§ **ACTIVITY**
An exact copy of the lines from the one containing "- Changed packet structure (issue 2 and 3)\\" to the end of the records below is required, and nothing else.

§ **Saved entries**
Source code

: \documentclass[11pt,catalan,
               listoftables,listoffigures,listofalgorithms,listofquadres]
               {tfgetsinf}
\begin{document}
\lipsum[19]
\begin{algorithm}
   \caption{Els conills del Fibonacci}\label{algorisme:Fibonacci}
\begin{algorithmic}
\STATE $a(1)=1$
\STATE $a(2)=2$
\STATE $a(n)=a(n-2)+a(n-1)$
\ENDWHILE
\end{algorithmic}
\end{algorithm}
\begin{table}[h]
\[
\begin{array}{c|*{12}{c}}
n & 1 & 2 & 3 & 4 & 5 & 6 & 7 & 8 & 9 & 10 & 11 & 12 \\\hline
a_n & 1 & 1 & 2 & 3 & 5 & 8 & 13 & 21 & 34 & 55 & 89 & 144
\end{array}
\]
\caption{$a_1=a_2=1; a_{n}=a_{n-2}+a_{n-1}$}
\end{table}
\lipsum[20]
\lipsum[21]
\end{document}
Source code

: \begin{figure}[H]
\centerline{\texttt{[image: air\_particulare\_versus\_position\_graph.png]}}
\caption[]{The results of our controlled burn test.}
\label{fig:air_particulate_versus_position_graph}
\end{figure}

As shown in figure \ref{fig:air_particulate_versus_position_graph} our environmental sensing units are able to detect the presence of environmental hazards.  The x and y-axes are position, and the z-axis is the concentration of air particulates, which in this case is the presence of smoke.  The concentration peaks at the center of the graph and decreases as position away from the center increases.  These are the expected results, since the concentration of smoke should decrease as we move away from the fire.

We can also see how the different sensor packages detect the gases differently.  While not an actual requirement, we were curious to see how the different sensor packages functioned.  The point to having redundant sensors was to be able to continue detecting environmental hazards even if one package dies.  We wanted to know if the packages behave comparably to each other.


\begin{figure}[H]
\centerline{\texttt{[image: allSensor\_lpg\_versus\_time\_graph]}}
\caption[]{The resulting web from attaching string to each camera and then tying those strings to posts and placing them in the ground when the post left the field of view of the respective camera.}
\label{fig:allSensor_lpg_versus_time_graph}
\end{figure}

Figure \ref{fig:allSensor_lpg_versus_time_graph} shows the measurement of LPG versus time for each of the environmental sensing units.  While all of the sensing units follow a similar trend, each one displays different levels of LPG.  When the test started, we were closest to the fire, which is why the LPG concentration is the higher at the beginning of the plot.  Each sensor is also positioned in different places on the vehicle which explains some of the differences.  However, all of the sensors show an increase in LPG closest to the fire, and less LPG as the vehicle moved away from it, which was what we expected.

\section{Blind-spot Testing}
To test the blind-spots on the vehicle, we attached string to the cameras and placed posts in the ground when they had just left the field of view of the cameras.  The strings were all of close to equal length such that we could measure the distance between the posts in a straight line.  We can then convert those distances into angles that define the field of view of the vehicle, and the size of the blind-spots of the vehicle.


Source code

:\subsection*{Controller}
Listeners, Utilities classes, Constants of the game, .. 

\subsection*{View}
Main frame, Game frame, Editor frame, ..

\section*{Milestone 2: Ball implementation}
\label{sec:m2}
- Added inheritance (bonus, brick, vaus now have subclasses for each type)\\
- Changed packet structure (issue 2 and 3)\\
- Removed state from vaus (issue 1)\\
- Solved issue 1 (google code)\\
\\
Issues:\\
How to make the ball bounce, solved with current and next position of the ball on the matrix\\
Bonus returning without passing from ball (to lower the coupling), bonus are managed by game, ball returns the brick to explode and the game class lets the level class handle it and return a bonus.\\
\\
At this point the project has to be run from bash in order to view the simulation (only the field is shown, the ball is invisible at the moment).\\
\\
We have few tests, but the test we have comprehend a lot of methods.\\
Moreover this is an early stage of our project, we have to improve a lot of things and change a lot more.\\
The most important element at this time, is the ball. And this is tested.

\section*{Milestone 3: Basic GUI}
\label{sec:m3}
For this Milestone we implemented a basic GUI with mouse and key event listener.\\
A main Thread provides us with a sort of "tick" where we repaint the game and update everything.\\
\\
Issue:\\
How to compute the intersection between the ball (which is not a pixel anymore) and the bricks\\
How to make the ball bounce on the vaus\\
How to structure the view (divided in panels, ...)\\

§ **RESPONSE TO THIS TASK**
- Changed packet structure (issue 2 and 3)\\
- Removed state from vaus (issue 1)\\
- Solved issue 1 (google code)\\
\\
Issues:\\
How to make the ball bounce, solved with current and next position of the ball on the matrix\\
Bonus returning without passing from ball (to lower the coupling), bonus are managed by game, ball returns the brick to explode and the game class lets the level class handle it and return a bonus.\\
\\
At this point the project has to be run from bash in order to view the simulation (only the field is shown, the ball is invisible at the moment).\\
\\
We have few tests, but the test we have comprehend a lot of methods.\\
Moreover this is an early stage of our project, we have to improve a lot of things and change a lot more.\\
The most important element at this time, is the ball. And this is tested.

\section*{Milestone 3: Basic GUI}
\label{sec:m3}
For this Milestone we implemented a basic GUI with mouse and key event listener.\\
A main Thread provides us with a sort of "tick" where we repaint the game and update everything.\\
\\
Issue:\\
How to compute the intersection between the ball (which is not a pixel anymore) and the bricks\\
How to make the ball bounce on the vaus\\
How to structure the view (divided in panels, ...)\\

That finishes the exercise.